------ Data records ------
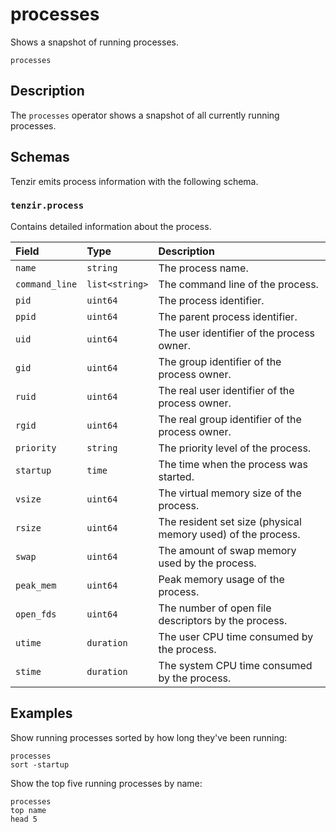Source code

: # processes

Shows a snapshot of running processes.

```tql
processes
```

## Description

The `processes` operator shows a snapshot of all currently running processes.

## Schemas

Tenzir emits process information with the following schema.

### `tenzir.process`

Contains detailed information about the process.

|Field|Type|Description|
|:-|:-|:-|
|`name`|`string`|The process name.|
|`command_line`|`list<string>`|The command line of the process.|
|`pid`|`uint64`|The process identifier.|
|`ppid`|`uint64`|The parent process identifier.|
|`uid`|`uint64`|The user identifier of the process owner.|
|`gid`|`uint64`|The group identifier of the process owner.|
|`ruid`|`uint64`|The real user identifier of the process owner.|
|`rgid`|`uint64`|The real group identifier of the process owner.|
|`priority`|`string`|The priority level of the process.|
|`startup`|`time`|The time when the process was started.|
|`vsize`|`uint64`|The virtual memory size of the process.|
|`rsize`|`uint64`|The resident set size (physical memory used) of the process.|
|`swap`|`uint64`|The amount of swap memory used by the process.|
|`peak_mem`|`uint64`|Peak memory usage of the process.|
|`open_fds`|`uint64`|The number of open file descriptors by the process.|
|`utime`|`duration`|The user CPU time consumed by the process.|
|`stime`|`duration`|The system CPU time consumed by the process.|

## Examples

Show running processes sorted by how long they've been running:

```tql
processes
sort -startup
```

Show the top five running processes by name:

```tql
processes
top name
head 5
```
------
------ Data records ------
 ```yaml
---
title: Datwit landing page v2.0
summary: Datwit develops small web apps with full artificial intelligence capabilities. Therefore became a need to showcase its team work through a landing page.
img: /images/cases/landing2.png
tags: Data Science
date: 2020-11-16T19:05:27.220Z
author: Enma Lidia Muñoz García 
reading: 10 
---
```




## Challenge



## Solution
------
To do:
Taking the entries above, copy word for word the lines from the one with "Source code" up to and including the one with "Tenzir emits process", without any picture.

Result of the task:
Source code

: # processes

Shows a snapshot of running processes.

```tql
processes
```

## Description

The `processes` operator shows a snapshot of all currently running processes.

## Schemas

Tenzir emits process information with the following schema.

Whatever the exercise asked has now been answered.